2. No barrier process: The compatibility of molybdenum with semiconductor materials does not require additional barrier layers, simplifying the process flow and reducing the defect rate.
3. Excellent scalability: It is suitable for multi-layer stacking and fine interconnection of 3D NAND, DRAM and logic chips to cope with more complex device structures in the future.
Figure: Molybdenum: a key metal for the leap in chip manufacturing in the AI era
Ⅱ. Breakthrough in the industrialization of molybdenum process: from technology to mass production
For a long time, the core challenge of molybdenum failure to be applied to the metallization process was the bottleneck of atomic layer deposition (ALD) technology. Traditional ALDs are difficult to process the solid precursor of molybdenum, and need to meet the differentiated needs of different chip types (such as vertical/horizontal lines of NAND and low-temperature deposition of logic chips).
Lam Research's ALTUS® Halo device breaks the ice:
The world's first molybdenum ALD tool: Atomic-level precision deposition through a solid-state precursor delivery system and advanced hardware design.

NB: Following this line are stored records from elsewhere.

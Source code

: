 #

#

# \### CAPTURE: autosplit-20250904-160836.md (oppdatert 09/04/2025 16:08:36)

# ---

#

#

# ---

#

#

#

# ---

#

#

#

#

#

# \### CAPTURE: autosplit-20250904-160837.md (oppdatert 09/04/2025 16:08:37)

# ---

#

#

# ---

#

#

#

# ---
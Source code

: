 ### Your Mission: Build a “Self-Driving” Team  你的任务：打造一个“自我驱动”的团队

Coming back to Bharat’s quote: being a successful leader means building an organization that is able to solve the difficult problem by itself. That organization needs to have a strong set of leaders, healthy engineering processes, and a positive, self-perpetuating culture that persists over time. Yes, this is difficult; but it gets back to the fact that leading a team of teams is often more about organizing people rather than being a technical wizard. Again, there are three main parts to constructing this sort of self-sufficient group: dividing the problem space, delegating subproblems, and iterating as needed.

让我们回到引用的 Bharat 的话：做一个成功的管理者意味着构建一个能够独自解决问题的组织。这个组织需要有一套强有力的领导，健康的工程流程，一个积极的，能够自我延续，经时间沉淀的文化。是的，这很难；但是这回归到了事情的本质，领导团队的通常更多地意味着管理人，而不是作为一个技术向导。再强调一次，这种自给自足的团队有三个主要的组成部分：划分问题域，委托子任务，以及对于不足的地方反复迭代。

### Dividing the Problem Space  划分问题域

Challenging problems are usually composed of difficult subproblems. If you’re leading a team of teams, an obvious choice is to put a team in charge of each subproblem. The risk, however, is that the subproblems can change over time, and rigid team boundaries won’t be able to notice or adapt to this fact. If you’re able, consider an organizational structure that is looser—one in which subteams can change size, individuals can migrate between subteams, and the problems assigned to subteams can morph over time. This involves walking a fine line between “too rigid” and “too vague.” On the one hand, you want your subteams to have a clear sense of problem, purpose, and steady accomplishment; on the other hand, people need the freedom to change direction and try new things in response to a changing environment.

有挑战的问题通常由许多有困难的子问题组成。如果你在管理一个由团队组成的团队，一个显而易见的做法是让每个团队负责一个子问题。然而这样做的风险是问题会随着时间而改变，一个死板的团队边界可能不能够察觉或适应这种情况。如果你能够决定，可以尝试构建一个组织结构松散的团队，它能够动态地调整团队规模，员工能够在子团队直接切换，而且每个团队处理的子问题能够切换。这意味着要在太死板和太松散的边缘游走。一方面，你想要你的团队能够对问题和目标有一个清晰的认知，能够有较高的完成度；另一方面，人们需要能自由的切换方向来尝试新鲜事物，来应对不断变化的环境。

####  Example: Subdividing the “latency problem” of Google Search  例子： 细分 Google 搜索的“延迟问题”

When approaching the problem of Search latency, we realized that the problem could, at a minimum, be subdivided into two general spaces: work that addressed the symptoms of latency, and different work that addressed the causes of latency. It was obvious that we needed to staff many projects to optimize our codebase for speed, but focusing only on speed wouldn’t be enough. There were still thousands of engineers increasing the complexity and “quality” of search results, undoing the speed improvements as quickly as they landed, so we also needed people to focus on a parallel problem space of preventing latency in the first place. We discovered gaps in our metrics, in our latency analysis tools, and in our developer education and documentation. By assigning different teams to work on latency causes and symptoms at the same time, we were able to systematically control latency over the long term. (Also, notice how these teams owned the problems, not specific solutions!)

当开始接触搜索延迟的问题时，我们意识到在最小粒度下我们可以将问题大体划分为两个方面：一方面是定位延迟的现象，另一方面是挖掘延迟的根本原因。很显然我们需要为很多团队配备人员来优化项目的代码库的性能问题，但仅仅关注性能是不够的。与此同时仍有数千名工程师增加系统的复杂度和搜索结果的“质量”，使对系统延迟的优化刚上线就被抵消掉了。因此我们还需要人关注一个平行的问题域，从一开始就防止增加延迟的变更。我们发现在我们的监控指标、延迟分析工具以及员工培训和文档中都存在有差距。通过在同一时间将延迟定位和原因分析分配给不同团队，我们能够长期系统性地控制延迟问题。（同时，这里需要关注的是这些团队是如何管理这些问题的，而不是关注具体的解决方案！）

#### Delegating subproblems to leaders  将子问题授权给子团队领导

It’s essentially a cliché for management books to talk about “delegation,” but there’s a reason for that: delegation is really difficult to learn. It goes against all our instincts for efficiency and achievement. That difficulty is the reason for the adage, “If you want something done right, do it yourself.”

Performance Leap: Compared to the tungsten process, molybdenum interconnects reduce the wire resistance by more than 50%, while improving deposition uniformity and yield.
Mass production: ALTUS Halo has been used in high-capacity 3D NAND and advanced logic chip factories, and industry giants® such as Micron have taken the lead in adopting it to produce next-generation NAND products, and application research and development in the DRAM field is also advancing.
Ⅲ. The strategic significance of molybdenum to the semiconductor industry
1. A double breakthrough in performance and economy
For terminal products, molybdenum interconnection chips can improve AI inference speed, reduce power consumption of edge devices, and directly empower scenarios such as autonomous driving and intelligent terminals.
On the manufacturing side, simplified processes and higher yields can reduce the cost per chip, and the industry predicts that the popularity of the molybdenum process in 3D NAND is expected to reduce the cost per Gb of memory by 10-15%.
2. Material innovation drives industrial transformation
With the slowdown of Moore's Law, "material substitution" has become the core path to continue the performance improvement of chips. As Counterpoint points out, "The application of molybdenum is not only an upgrade of materials, but also a turning point in the performance and economy of advanced chip manufacturing." Through technological breakthroughs, companies such as Lam Research are turning this turning point into real productivity, pushing the semiconductor industry toward a "post-Moore era."
Ⅳ. Future prospects: the symbiotic evolution of molybdenum and AI chips
The explosive growth of AI computing power demand is forcing chip manufacturing to shift from "shrinking line width" to "architecture and material innovation". As a metal material with both high performance and scalability, the industrialization process of molybdenum will accelerate the following trends:
3D chip stacking is ubiquitous: In 3D NAND and storage-computing architectures with more than 100 layers, molybdenum interconnect will become standard.
Convergence of advanced packaging technologies: Combined with fan-out packaging and system-in-package (SiP), the chip integration is further improved.
Expansion of emerging applications: In cutting-edge fields such as quantum computing and photonic chips, the low resistance and high thermal stability of molybdenum may open up new application scenarios.
Conclusion
From silicon-based semiconductors to third-generation semiconductors, material innovation has always been the underlying driving force for industry progress. The rise of molybdenum marks the strategic shift of semiconductor manufacturing from "size reduction" to "material innovation".